Crypto: Record $1m Lightning Transfer Tests Bitcoin Payments For Institutions
A $1 million Lightning transfer between SDM and Kraken was used to test whether Bitcoin’s main scaling layer could handle seven‑figure, institutional‑grade payments.
Institutional trading and lending desk Secure Digital Markets (SDM) said it sent a $1 million payment to cryptocurrency exchange Kraken over the Lightning Network on Jan. 28.
SDM claimed in a Thursday statement shared with Cointelegraph that it is the largest publicly reported Lightning transaction to date and a proof‑of‑concept for seven‑figure transfers between regulated counterparties.
The payment cleared in 0.43 seconds and was routed via Voltage’s managed Lightning infrastructure, which provides node management, pre‑provisioned liquidity, and uptime guarantees aimed at exchanges and trading desks.

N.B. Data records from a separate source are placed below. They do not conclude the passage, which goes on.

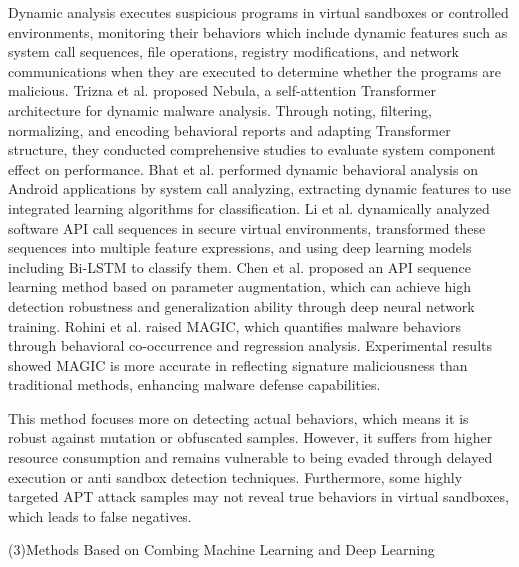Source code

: Dynamic analysis executes suspicious programs in virtual sandboxes or controlled environments, monitoring their behaviors which include dynamic features such as system call sequences, file operations, registry modifications, and network communications when they are executed to determine whether the programs are malicious. Trizna et al. proposed Nebula, a self-attention Transformer architecture for dynamic malware analysis\cite{trizna2024nebula}. Through noting, filtering, normalizing, and encoding behavioral reports and adapting Transformer structure, they conducted comprehensive studies to evaluate system component effect on performance. Bhat et al. performed dynamic behavioral analysis on Android applications by system call analyzing, extracting dynamic features to use integrated learning algorithms for classification\cite{bhat2023system}. Li et al. dynamically analyzed software API call sequences in secure virtual environments, transformed these sequences into multiple feature expressions, and using deep learning models including Bi-LSTM to classify them\cite{li2022novel}. Chen et al. proposed an API sequence learning method based on parameter augmentation, which can achieve high detection robustness and generalization ability through deep neural network training\cite{chen2022cruparamer}. Rohini et al. raised MAGIC, which quantifies malware behaviors through behavioral co-occurrence and regression analysis\cite{rohini2024magic}. Experimental results showed MAGIC is more accurate in reflecting signature maliciousness than traditional methods, enhancing malware defense capabilities.

This method focuses more on detecting actual behaviors, which means it is robust against mutation or obfuscated samples. However, it suffers from higher resource consumption and remains vulnerable to being evaded through delayed execution or anti sandbox detection techniques. Furthermore, some highly targeted APT attack samples may not reveal true behaviors in virtual sandboxes, which leads to false negatives.

(3)Methods Based on Combing Machine Learning and Deep Learning

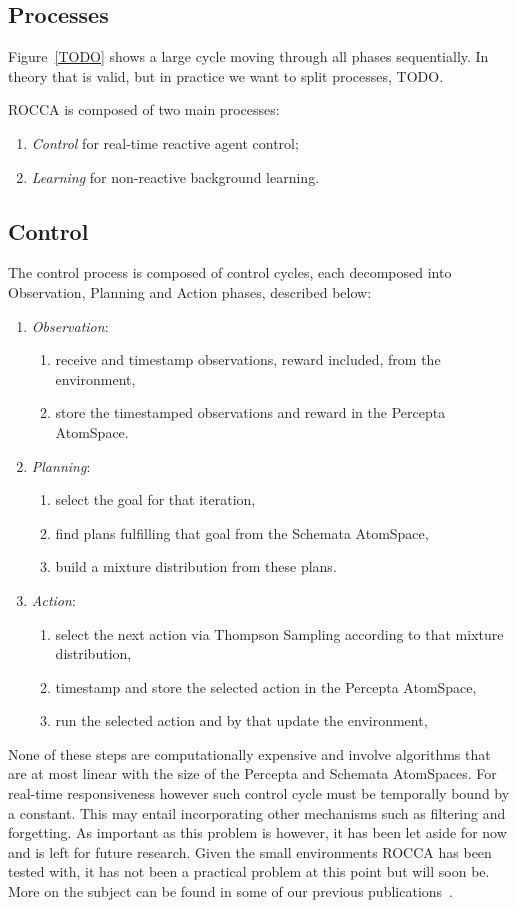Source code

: \documentclass[runningheads]{llncs}
\begin{document}
\subsection{Processes}

Figure~\ref{TODO} shows a large cycle moving through all phases
sequentially.  In theory that is valid, but in practice we want to
split processes, TODO.

ROCCA is composed of two main processes:
\begin{enumerate}
\item \emph{Control} for real-time reactive agent control;
\item \emph{Learning} for non-reactive background learning.
\end{enumerate}

\subsection{Control}
The control process is composed of control cycles, each decomposed
into Observation, Planning and Action phases, described below:
\begin{enumerate}
\item \emph{Observation}:
  \begin{enumerate}
  \item receive and timestamp observations, reward included, from the
    environment,
  \item store the timestamped observations and reward in the Percepta
    AtomSpace.
  \end{enumerate}
\item \emph{Planning}:
  \begin{enumerate}
  \item select the goal for that iteration,
  \item find plans fulfilling that goal from the Schemata AtomSpace,
  \item build a mixture distribution from these plans.
  \end{enumerate}
\item \emph{Action}:
  \begin{enumerate}
  \item select the next action via Thompson Sampling according to that
    mixture distribution,
  \item timestamp and store the selected action in the Percepta
    AtomSpace,
  \item run the selected action and by that update the environment,
  \end{enumerate}
\end{enumerate}
None of these steps are computationally expensive and involve
algorithms that are at most linear with the size of the Percepta and
Schemata AtomSpaces.  For real-time responsiveness however such
control cycle must be temporally bound by a constant.  This may entail
incorporating other mechanisms such as filtering and forgetting.  As
important as this problem is however, it has been let aside for now
and is left for future research.  Given the small environments ROCCA
has been tested with, it has not been a practical problem at this
point but will soon be.  More on the subject can be found in some of
our previous publications~\cite{TODO: EAI}.
\end{document}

The previously publicized “record” single payment milestone was about 1.24 Bitcoin (BTC), roughly $140,000 at the time, highlighting the rarity of six‑figure Lightning payments, let alone a clean, seven‑figure transfer in one shot.
Voltage CEO Graham Krizek called the transaction an “important moment for Lightning and for institutional Bitcoin payments,” saying that a $1 million Lightning transfer highlighted the “its ability to meet enterprise requirements.”
Related: Lightning Network could nab 5% of stablecoin flows by 2028: Voltage CEO
The transfer comes against a backdrop of mixed Lightning metrics. Capacity on public Lightning channels fell from over 5,400 BTC in late 2023 to about 4,200 BTC by mid 2025, before rebounding to a new all-time high capacity of over 5,600 BTC by December.
That’s still a small pool of capital relative to Bitcoin’s market value, and most documented usage has skewed toward smaller payments.
Bitfinex, for example, had long capped Lightning deposits at 0.04 BTC before recently lifting limits to 0.5 BTC per payment and 2 BTC per channel.